One such established artist is South African artist Zanele Muholi (they/them) who shifts the historical paradigm about the "other," specifically black and brown bodies at the intersection of gender and sexuality as seen through a colonial or hetero-normative gaze, by quite literally turning the camera on themself. In a series of self-portraits, Muholi is able to tell stories and histories of race and gender/sexuality from a perspective of the other. By experimenting with these different characters, Muholi re-imagines what self-expression and self-representation mean.

Part of this work was presented at Photo 2022. Photo 2022 is a festival based in Melbourne which includes both Australian and international artists and helps to promote current ideas in photo making and culture.
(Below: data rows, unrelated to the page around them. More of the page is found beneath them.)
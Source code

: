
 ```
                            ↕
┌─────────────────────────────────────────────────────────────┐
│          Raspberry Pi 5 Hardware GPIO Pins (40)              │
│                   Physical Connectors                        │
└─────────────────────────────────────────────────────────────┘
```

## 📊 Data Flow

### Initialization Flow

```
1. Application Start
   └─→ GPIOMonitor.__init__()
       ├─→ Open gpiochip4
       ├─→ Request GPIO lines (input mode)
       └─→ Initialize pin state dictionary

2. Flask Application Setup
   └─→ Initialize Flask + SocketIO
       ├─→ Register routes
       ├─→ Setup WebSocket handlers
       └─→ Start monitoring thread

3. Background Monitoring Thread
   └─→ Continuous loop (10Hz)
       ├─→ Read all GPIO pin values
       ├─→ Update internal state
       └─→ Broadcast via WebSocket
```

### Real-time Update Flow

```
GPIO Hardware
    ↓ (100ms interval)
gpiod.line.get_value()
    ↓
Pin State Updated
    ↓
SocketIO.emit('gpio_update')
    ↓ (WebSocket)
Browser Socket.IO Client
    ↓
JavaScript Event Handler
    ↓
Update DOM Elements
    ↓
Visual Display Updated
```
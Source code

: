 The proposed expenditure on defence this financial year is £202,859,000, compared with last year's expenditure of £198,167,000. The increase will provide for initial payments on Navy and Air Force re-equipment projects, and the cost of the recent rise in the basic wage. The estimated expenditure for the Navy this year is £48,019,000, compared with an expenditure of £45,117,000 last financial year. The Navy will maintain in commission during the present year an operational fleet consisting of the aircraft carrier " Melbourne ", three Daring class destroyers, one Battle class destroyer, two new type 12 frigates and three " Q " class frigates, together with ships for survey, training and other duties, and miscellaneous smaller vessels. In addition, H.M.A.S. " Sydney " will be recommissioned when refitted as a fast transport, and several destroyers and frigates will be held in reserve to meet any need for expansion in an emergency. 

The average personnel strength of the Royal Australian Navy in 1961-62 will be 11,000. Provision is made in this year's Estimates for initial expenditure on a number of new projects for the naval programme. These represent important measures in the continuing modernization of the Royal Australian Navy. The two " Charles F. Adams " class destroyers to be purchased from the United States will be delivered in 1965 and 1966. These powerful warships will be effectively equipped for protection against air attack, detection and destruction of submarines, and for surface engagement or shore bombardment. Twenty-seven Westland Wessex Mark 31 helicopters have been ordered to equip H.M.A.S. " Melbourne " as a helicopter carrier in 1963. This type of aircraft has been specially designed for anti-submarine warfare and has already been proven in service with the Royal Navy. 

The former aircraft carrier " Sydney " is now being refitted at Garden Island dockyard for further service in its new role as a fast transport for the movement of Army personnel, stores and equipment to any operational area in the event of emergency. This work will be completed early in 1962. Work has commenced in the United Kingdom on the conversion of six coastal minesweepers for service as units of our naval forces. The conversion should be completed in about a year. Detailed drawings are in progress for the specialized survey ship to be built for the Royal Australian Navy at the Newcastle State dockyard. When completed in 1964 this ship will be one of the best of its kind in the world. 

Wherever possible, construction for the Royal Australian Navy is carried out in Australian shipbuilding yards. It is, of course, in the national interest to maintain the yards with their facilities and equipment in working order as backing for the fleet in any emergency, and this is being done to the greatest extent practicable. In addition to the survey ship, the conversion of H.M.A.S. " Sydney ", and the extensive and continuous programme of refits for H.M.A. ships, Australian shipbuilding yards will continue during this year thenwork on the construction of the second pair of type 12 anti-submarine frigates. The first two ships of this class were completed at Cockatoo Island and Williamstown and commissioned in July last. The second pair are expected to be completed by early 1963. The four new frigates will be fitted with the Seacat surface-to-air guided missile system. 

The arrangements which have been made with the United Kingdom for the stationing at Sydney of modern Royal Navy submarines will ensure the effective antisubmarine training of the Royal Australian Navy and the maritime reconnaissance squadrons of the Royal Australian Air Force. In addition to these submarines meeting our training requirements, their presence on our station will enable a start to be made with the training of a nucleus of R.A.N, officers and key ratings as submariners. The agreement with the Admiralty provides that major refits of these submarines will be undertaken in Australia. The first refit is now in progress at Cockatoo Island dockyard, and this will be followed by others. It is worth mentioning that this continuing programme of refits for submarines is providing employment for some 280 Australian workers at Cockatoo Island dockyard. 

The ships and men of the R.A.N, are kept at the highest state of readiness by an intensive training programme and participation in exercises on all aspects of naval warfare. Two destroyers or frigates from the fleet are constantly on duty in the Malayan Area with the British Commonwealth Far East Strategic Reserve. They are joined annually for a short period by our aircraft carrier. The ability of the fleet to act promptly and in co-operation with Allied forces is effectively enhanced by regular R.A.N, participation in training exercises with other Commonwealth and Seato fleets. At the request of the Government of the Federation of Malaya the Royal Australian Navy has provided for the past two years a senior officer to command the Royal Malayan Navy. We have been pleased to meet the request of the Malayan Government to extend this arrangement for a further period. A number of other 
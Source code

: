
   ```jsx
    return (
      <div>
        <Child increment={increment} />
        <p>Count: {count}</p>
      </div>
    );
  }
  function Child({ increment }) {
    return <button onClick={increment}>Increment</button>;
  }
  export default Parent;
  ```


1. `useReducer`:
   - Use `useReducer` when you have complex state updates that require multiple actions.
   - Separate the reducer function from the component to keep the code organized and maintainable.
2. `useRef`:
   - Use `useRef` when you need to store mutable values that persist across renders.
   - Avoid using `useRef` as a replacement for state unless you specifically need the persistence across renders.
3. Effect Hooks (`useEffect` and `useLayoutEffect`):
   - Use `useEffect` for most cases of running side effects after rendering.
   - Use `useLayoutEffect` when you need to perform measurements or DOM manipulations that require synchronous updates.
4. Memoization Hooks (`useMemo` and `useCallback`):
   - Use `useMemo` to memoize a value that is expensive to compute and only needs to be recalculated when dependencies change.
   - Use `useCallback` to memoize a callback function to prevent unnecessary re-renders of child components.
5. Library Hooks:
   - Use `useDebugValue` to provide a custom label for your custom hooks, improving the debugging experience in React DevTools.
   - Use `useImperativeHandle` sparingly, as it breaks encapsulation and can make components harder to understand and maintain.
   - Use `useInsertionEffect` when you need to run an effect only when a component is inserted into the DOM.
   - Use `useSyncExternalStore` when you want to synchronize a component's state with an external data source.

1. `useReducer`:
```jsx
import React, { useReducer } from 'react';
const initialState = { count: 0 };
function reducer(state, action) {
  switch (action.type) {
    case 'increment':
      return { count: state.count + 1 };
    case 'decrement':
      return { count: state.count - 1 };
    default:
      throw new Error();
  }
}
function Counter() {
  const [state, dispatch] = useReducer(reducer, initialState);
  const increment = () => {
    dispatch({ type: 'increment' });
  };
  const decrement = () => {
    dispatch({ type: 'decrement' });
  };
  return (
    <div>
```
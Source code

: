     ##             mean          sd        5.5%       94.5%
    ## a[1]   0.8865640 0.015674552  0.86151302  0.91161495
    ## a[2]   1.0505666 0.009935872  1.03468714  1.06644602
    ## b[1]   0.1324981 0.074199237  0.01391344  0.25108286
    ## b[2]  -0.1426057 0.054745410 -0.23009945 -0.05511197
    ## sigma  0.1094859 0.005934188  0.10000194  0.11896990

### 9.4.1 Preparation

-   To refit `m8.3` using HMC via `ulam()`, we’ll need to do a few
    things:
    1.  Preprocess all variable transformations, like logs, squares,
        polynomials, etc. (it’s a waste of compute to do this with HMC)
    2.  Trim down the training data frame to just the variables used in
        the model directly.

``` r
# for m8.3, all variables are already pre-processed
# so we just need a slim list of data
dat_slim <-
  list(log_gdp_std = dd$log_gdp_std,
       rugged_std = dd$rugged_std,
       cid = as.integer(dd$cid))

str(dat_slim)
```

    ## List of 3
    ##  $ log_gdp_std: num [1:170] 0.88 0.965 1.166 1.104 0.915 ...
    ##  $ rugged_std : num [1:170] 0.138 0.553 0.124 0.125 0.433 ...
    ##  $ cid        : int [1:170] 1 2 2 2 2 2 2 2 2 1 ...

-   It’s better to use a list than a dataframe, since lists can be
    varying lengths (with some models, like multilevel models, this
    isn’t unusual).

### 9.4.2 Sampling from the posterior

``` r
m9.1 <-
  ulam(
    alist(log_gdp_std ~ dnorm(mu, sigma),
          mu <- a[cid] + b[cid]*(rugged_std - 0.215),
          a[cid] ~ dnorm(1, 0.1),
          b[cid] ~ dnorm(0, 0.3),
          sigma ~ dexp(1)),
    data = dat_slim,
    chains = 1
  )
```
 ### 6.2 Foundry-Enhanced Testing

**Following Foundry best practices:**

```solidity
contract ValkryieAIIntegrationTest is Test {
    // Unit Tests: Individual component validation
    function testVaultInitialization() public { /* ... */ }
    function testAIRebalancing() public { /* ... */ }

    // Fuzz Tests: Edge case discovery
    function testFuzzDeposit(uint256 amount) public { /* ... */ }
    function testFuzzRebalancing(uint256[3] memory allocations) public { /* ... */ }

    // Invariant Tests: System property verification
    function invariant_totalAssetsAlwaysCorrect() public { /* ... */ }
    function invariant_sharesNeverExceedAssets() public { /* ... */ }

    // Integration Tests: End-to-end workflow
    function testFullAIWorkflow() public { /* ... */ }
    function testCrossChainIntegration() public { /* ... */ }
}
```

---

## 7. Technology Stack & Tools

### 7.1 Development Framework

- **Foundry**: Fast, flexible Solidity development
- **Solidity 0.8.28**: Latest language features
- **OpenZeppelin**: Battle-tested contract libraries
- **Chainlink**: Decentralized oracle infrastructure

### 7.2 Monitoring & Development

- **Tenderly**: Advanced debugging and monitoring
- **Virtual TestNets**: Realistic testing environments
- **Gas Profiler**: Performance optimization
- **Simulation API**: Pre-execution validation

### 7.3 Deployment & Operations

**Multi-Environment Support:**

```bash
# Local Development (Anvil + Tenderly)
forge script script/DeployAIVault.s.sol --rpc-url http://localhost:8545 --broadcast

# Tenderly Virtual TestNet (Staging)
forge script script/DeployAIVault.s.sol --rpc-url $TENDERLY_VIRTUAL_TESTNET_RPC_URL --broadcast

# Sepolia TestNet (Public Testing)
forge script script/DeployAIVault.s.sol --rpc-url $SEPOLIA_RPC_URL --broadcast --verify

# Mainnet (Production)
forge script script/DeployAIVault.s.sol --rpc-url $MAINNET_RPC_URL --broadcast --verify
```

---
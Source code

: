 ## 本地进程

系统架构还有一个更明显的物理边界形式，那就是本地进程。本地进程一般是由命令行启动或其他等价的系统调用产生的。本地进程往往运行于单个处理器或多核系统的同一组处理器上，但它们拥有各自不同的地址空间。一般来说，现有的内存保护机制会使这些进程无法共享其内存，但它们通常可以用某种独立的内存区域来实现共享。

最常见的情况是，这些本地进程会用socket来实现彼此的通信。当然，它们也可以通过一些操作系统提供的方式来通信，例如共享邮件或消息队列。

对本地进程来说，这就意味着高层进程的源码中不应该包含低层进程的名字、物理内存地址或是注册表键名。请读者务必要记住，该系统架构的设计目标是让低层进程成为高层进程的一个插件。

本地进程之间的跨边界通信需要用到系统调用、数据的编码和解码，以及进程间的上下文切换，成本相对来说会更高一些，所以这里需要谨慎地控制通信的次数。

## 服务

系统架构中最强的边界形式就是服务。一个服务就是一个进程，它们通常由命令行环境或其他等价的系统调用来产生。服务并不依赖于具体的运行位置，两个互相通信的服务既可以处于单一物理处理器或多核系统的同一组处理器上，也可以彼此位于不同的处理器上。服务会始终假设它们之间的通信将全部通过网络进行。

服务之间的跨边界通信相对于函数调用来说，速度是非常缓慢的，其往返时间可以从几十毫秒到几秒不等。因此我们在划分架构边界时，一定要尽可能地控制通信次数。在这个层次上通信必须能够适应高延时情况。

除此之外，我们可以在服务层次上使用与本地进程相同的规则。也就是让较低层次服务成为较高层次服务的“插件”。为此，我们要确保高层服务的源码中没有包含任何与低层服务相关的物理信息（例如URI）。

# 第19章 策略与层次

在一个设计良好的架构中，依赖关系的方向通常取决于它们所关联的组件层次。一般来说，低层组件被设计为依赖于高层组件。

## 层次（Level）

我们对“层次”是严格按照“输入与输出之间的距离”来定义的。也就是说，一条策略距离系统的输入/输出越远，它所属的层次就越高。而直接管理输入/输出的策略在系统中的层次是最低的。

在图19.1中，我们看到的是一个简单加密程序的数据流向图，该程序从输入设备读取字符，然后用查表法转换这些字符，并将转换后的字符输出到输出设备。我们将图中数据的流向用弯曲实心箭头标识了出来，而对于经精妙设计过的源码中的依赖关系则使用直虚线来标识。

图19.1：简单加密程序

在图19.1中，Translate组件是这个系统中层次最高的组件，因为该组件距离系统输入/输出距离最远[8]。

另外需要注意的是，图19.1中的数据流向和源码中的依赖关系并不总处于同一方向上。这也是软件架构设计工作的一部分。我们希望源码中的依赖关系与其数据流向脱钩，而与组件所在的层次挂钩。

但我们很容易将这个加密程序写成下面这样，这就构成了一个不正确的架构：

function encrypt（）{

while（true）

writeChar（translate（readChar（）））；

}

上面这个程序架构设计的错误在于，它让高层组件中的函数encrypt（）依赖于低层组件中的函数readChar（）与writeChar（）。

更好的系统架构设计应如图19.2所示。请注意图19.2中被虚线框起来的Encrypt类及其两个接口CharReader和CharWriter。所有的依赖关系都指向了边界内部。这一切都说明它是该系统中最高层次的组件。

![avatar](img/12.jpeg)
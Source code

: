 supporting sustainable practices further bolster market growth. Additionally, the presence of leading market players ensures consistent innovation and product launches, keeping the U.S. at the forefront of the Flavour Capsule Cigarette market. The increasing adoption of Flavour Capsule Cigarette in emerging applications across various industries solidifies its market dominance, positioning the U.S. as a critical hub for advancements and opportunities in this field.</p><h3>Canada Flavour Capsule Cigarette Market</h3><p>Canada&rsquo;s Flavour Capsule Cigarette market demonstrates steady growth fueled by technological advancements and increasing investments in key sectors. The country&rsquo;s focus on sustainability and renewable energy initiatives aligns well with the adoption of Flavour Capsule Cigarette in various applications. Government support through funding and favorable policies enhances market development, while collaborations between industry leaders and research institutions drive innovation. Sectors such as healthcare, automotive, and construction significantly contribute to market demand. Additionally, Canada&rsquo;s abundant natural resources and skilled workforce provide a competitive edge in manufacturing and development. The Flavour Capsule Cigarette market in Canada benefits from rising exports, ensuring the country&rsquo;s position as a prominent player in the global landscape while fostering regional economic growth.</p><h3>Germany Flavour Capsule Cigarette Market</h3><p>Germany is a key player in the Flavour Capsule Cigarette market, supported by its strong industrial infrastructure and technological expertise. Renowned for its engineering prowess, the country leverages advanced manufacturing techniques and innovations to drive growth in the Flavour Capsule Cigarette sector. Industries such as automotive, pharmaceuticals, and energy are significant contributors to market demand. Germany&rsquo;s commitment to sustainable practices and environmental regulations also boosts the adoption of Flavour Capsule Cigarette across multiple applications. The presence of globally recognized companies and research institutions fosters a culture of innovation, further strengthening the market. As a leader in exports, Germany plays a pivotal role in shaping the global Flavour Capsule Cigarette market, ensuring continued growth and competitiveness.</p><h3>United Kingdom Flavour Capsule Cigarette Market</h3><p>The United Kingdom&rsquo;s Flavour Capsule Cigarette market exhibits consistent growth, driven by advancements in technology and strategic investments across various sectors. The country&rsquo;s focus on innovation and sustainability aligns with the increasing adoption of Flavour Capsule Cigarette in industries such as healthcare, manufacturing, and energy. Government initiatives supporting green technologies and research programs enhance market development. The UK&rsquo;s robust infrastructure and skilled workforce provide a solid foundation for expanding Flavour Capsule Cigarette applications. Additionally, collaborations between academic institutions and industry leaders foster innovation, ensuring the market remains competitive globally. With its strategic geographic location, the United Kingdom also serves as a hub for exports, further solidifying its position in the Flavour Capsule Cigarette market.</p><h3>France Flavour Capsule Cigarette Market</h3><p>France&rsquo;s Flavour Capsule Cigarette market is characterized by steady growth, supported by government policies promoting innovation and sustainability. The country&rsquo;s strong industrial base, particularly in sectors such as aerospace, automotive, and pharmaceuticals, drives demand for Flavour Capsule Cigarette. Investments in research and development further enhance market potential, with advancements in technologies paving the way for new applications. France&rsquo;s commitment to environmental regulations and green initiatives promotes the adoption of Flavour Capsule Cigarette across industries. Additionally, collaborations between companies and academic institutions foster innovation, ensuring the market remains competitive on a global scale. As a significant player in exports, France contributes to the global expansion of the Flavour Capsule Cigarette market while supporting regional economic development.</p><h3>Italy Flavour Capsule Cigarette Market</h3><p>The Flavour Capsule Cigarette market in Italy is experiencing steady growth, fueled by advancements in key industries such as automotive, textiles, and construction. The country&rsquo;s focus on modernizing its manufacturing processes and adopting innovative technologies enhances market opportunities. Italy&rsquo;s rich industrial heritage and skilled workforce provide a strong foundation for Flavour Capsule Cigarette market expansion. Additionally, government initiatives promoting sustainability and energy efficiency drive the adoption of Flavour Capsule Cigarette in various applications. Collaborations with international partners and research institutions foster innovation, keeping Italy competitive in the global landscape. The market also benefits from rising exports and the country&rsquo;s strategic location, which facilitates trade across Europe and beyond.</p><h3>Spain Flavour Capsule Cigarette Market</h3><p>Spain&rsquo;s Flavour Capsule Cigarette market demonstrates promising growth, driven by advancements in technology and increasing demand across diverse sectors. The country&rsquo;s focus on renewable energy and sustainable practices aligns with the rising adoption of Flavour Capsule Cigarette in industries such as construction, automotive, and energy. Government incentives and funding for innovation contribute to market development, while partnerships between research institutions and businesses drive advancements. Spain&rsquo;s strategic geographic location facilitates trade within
Historically speaking, photography as an extension of the gaze has cast a normative eye on the other, not so much as "normalizing" the other, but by "othering" the other and in doing so, maintaining a sort of prescribed status quo. By including the work of Muholi and other artists who occupy this space of the other, art institutions such as major galleries and festivals can offer a more contemporary and inclusive view of the world.

Ali Choudhry's picture

Ali Choudhry is a photographer in Australia. His photographic practice aims to explore the relationship with the self, between the other, and the world. Through use of minimalist compositions and selective use of color and form he aims to invoke what he calls the "breath". He is currently working towards a BA (Honours) in Photography.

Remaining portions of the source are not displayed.